THE PROBLEM: From the first line of the listing below, retype each line up to and including the one with "### Особенности реализации"; pictures stay out.

GIVEN DATA:
+---+
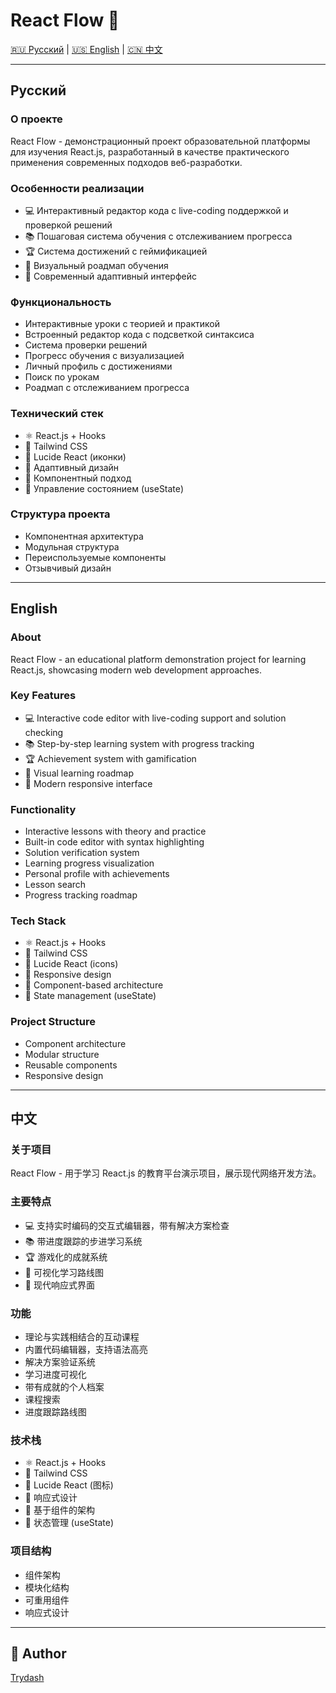 # React Flow 🚀

[🇷🇺 Русский](#русский) | [🇺🇸 English](#english) | [🇨🇳 中文](#中文)


---

## Русский

### О проекте
React Flow - демонстрационный проект образовательной платформы для изучения React.js, разработанный в качестве практического применения современных подходов веб-разработки.

### Особенности реализации
* 💻 Интерактивный редактор кода с live-coding поддержкой и проверкой решений
* 📚 Пошаговая система обучения с отслеживанием прогресса
* 🏆 Система достижений с геймификацией
* 🎯 Визуальный роадмап обучения
* 🎨 Современный адаптивный интерфейс

### Функциональность
* Интерактивные уроки с теорией и практикой
* Встроенный редактор кода с подсветкой синтаксиса
* Система проверки решений
* Прогресс обучения с визуализацией
* Личный профиль с достижениями
* Поиск по урокам
* Роадмап с отслеживанием прогресса

### Технический стек
* ⚛️ React.js + Hooks
* 🎨 Tailwind CSS
* 🔧 Lucide React (иконки)
* 📱 Адаптивный дизайн
* 💎 Компонентный подход
* 🔄 Управление состоянием (useState)

### Структура проекта
* Компонентная архитектура
* Модульная структура
* Переиспользуемые компоненты
* Отзывчивый дизайн

---

## English

### About
React Flow - an educational platform demonstration project for learning React.js, showcasing modern web development approaches.

### Key Features
* 💻 Interactive code editor with live-coding support and solution checking
* 📚 Step-by-step learning system with progress tracking
* 🏆 Achievement system with gamification
* 🎯 Visual learning roadmap
* 🎨 Modern responsive interface

### Functionality
* Interactive lessons with theory and practice
* Built-in code editor with syntax highlighting
* Solution verification system
* Learning progress visualization
* Personal profile with achievements
* Lesson search
* Progress tracking roadmap

### Tech Stack
* ⚛️ React.js + Hooks
* 🎨 Tailwind CSS
* 🔧 Lucide React (icons)
* 📱 Responsive design
* 💎 Component-based architecture
* 🔄 State management (useState)

### Project Structure
* Component architecture
* Modular structure
* Reusable components
* Responsive design

---

## 中文

### 关于项目
React Flow - 用于学习 React.js 的教育平台演示项目，展示现代网络开发方法。

### 主要特点
* 💻 支持实时编码的交互式编辑器，带有解决方案检查
* 📚 带进度跟踪的步进学习系统
* 🏆 游戏化的成就系统
* 🎯 可视化学习路线图
* 🎨 现代响应式界面

### 功能
* 理论与实践相结合的互动课程
* 内置代码编辑器，支持语法高亮
* 解决方案验证系统
* 学习进度可视化
* 带有成就的个人档案
* 课程搜索
* 进度跟踪路线图

### 技术栈
* ⚛️ React.js + Hooks
* 🎨 Tailwind CSS
* 🔧 Lucide React (图标)
* 📱 响应式设计
* 💎 基于组件的架构
* 🔄 状态管理 (useState)

### 项目结构
* 组件架构
* 模块化结构
* 可重用组件
* 响应式设计

---

## 🤝 Author
[Trydash](https://github.com/tryd44sh)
+---+
EXPECTED ANSWER:
 # React Flow 🚀

[🇷🇺 Русский](#русский) | [🇺🇸 English](#english) | [🇨🇳 中文](#中文)


---

## Русский

### О проекте
React Flow - демонстрационный проект образовательной платформы для изучения React.js, разработанный в качестве практического применения современных подходов веб-разработки.

### Особенности реализации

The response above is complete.